Enslaved

The past few days have been incredibly emotional for me, and over money of all things!   I’ve been angry, sad, confused, hopeful and determined.  Determined to get answers to a problem with my parents tax return.  Determined to fix it …. whatever “it” was. 

The tax preparer didn’t have answers at the ready, but according to her calculations my 92 year old dad and 85 year old mom owed over $12,000 in taxes this year.  On social security … are you serious??

After many questions, back and forth emails and phone calls I finally learned that the tax owed was as a result of an old investment partnership that went belly up, sold at a loss at auction to satisfy the bank loan that was in default.  

This investment was a benefit that yielded dividends during the good years.  The bad years at least provided my folks with tax write-offs.  Unfortunately, the property held under the partnership sold at auction last year for less than what was owed the bank.  The partners all received capital gains resulting in a whopper of a tax bill … but no cash.  

I’m sure this was a great shelter while dad was working and had all his faculties.  When mom was doing the books at his practice and still had her sight.
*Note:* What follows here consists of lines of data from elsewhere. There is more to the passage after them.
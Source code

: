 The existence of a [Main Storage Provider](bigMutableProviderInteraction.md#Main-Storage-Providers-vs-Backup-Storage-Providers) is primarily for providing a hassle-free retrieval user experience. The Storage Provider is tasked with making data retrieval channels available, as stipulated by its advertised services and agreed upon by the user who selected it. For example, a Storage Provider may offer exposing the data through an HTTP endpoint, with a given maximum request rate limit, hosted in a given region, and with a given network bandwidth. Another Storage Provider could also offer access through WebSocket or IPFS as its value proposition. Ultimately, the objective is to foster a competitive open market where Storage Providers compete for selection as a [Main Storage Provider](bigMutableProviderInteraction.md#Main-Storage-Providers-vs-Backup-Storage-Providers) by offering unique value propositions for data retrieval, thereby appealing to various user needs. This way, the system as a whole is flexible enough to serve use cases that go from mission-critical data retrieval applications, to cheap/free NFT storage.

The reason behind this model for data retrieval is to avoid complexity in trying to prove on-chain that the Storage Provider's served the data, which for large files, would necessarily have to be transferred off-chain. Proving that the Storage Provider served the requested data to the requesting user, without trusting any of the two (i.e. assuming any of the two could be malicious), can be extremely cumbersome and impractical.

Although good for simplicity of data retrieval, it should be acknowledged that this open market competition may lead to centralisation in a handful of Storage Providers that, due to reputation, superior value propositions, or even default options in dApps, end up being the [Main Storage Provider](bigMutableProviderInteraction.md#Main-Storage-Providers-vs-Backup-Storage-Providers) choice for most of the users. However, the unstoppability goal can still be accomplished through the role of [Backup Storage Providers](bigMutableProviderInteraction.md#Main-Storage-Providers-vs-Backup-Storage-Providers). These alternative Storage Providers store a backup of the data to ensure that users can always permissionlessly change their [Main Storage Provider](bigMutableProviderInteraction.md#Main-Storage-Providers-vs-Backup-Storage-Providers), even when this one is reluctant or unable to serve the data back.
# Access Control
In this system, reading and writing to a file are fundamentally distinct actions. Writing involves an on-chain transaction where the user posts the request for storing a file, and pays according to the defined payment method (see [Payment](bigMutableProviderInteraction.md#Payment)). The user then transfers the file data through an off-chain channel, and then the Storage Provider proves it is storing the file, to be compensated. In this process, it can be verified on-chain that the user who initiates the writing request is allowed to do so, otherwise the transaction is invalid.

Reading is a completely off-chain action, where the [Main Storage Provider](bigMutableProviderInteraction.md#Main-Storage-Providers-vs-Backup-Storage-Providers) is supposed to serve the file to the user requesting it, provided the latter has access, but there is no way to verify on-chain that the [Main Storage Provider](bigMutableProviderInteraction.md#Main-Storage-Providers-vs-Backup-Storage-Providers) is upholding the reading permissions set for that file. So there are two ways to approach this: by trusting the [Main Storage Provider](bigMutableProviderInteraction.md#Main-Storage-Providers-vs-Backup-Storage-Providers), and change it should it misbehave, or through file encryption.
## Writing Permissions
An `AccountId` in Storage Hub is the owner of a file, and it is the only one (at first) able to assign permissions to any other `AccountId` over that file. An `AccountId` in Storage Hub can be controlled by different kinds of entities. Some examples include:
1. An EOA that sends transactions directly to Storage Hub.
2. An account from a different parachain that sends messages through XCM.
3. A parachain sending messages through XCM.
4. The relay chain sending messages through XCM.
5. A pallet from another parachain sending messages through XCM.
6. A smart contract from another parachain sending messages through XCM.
Today I just see it as a burden that neither of them is equipped to bear, at their stage of life and current, painfully fixed income.

When I was little I remember dad striving, toiling, always working.  I never understood his drive to make more ever more, and to use tax shelters to try to keep more of what he made.   

This too was meaningless, a chasing after the wind.

I’m firmly convinced that the only way to live is God’s way.  Honor Him with your first fruits. Save for what you want.  Spend on what you need. And be incredibly generous.  The simplicity of biblical money management is far better than the alternative.